Maybe we need more friction

Posted on 02/03/2022 in misc

A while back when I quit Amazon Prime (note to self - quit Amazon Prime again) I mentioned how the big problem with Prime was that it eliminated so much friction from the process of making a “buy” decision. Spending is one place where friction is good.

Do you know where else we need more friction? Human communication, particularly the online variety. The ease of clicking reply and saying something rude or stupid is going to cause a war soon, if it hasn’t already. My average Tweet only gets seen by about 100 people, but I’m much more likely to get a rude reply than I am here on my blog, which I think also gets about 100 readers to an average post. I took all analytics off the site a few years ago, so I’m not really sure, but that average held over most of the last decade, so no reason to think it’s changed dramatically. I never get rude emails about a blog post. (Note - not an invitation!). Clicking the email link at the bottom of the post really isn’t that much work, but nobody does it. But if I express the same thought on Twitter, I’m much more likely to get a rude reply from roughly the same number of viewers.

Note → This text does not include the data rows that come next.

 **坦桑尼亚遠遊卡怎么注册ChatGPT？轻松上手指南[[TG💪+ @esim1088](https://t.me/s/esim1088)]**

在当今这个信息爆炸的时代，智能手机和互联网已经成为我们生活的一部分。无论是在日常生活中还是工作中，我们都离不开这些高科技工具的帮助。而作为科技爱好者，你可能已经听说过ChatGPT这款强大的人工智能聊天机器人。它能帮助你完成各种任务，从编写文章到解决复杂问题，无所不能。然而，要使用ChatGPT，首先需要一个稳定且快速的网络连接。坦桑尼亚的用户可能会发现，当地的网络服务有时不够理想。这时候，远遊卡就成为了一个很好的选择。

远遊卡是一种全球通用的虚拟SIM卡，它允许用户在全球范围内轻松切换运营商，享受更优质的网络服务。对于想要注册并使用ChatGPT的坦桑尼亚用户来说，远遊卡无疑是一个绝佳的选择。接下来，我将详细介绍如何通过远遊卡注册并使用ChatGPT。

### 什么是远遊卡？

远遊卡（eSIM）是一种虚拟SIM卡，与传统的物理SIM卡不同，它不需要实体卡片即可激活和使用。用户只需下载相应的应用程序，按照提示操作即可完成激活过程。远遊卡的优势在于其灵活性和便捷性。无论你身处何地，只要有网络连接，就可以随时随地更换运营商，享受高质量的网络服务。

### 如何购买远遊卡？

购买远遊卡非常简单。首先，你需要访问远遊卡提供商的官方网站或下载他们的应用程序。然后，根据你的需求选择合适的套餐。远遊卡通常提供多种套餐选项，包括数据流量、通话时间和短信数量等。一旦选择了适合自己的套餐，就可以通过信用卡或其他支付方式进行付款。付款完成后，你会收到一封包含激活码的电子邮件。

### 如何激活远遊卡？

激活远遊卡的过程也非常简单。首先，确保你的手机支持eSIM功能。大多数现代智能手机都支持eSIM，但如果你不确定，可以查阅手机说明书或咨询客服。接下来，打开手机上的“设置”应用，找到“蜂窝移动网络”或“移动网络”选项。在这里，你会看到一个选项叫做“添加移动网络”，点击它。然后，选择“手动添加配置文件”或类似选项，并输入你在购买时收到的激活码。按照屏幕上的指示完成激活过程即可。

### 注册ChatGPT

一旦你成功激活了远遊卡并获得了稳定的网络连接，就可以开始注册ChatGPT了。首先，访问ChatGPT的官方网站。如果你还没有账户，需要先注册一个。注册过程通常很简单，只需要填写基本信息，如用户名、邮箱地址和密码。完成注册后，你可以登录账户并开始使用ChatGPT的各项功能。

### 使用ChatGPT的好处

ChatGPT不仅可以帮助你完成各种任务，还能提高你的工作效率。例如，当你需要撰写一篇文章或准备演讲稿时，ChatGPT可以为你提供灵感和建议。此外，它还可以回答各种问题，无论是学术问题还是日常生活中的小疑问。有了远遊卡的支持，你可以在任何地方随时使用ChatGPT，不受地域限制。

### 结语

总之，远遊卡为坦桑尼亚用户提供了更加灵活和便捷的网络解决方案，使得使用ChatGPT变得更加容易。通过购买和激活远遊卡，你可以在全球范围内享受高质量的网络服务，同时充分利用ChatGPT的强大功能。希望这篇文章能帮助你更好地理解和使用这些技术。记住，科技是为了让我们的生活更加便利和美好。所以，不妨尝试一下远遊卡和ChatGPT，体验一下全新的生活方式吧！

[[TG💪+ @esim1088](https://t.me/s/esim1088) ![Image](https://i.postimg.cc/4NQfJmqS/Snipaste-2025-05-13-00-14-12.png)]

Interestingly, Twitter is experimenting with a feature that triggers a pop-up box suggesting your reply appears to be rude or angry, and gives you a chance to reconsider before posting. They report about 30% of people do edit or cancel the post. So apparently 30% of Twitter users are sheeple that can be led around by the company.

That was a joke.

I also noted in my previous blog post that a little friction in the music listening experience might make it better. If you pick an album versus letting an algorithm choose for you, the music is likely to be more meaningful and more memorable. If we accept that the above thesis is true, it presents a problem. The internet seems to exist to remove friction from every process it can touch, but if our happiness relative to those experiences suffers due to the lack of friction, we are literally making ourselves unhappier and unhappier the more time we spend online. Well, except for the time spent reading this blog.

I was an early adopter of the commercial Internet, and it’s paid my bills since 1996. But more and more I can’t shake the feeling that we’ve made a terrible mistake. Not the concept of the Internet, a worldwide platform anybody can publish to is a fine idea, but our implementation, particular the monetization of it, has ruined the ideals we all had when we were doing this stuff in 1996.

I don’t have any real solutions here, except maybe some of you should dust off your blogs and start posting regularly again.

Inspiration for this post

This post composed while listening to Natchez Trace and Restoration by Kevin Bowe & The Okemah Prophets, streaming straight from my SSD drive.